• INSTRUCTIONS FOR THE TASK:
Copy all lines below that use the word "latest".

START SUPPLIED RECORDS

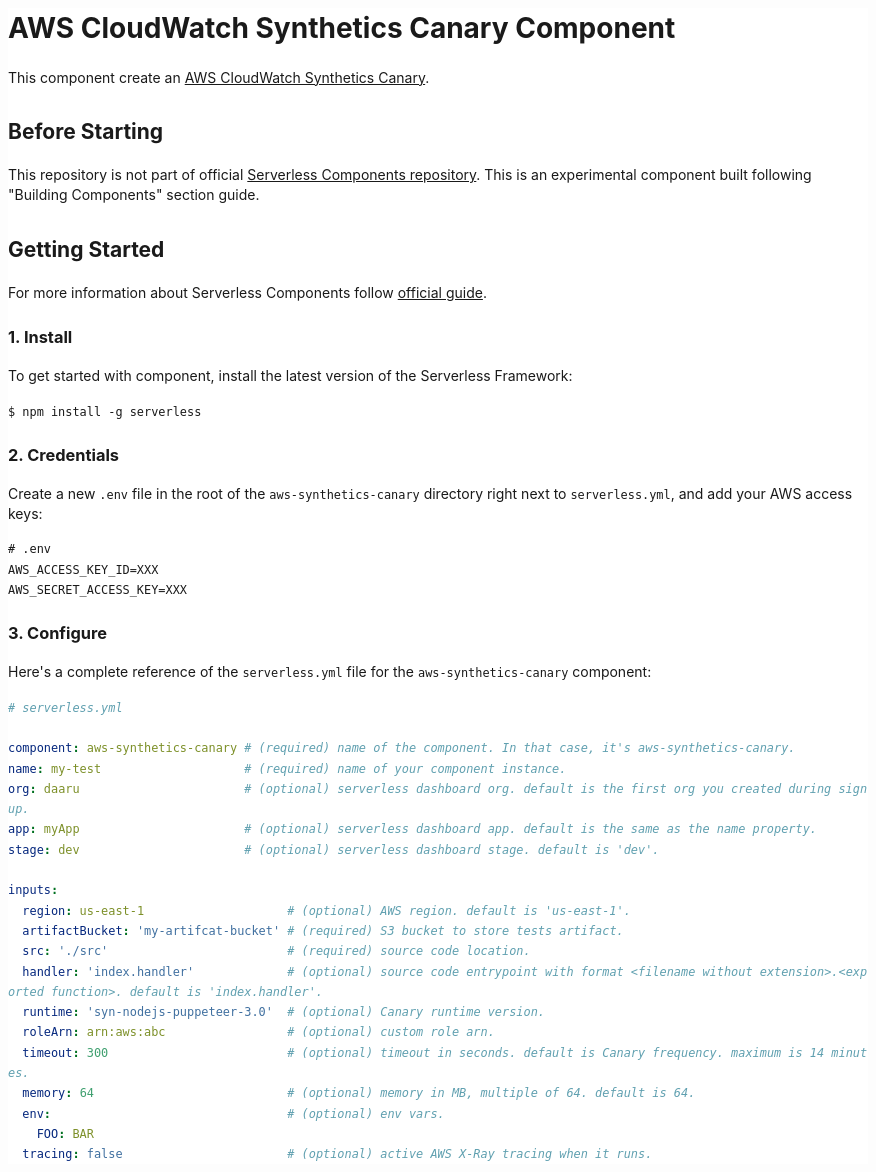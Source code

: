 # AWS CloudWatch Synthetics Canary Component 

This component create an [AWS CloudWatch Synthetics Canary](https://docs.aws.amazon.com/AmazonCloudWatch/latest/monitoring/CloudWatch_Synthetics_Canaries.html).

## Before Starting

This repository is not part of official [Serverless Components repository](https://github.com/serverless/components).
This is an experimental component built following "Building Components" section guide.

## Getting Started

For more information about Serverless Components follow [official guide](https://github.com/serverless/components).

### 1. Install

To get started with component, install the latest version of the Serverless Framework:

```
$ npm install -g serverless
```

### 2. Credentials

Create a new `.env` file in the root of the `aws-synthetics-canary` directory right next to `serverless.yml`, and add your AWS access keys:

```
# .env
AWS_ACCESS_KEY_ID=XXX
AWS_SECRET_ACCESS_KEY=XXX
```

### 3. Configure

Here's a complete reference of the `serverless.yml` file for the `aws-synthetics-canary` component:

```yml
# serverless.yml

component: aws-synthetics-canary # (required) name of the component. In that case, it's aws-synthetics-canary.
name: my-test                    # (required) name of your component instance.
org: daaru                       # (optional) serverless dashboard org. default is the first org you created during signup.
app: myApp                       # (optional) serverless dashboard app. default is the same as the name property.
stage: dev                       # (optional) serverless dashboard stage. default is 'dev'.

inputs:
  region: us-east-1                    # (optional) AWS region. default is 'us-east-1'.
  artifactBucket: 'my-artifcat-bucket' # (required) S3 bucket to store tests artifact.
  src: './src'                         # (required) source code location.
  handler: 'index.handler'             # (optional) source code entrypoint with format <filename without extension>.<exported function>. default is 'index.handler'.
  runtime: 'syn-nodejs-puppeteer-3.0'  # (optional) Canary runtime version.
  roleArn: arn:aws:abc                 # (optional) custom role arn.
  timeout: 300                         # (optional) timeout in seconds. default is Canary frequency. maximum is 14 minutes.
  memory: 64                           # (optional) memory in MB, multiple of 64. default is 64.
  env:                                 # (optional) env vars.
    FOO: BAR
  tracing: false                       # (optional) active AWS X-Ray tracing when it runs.
```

END SUPPLIED RECORDS

• RESPONSE AREA:
This component create an [AWS CloudWatch Synthetics Canary](https://docs.aws.amazon.com/AmazonCloudWatch/latest/monitoring/CloudWatch_Synthetics_Canaries.html).
To get started with component, install the latest version of the Serverless Framework:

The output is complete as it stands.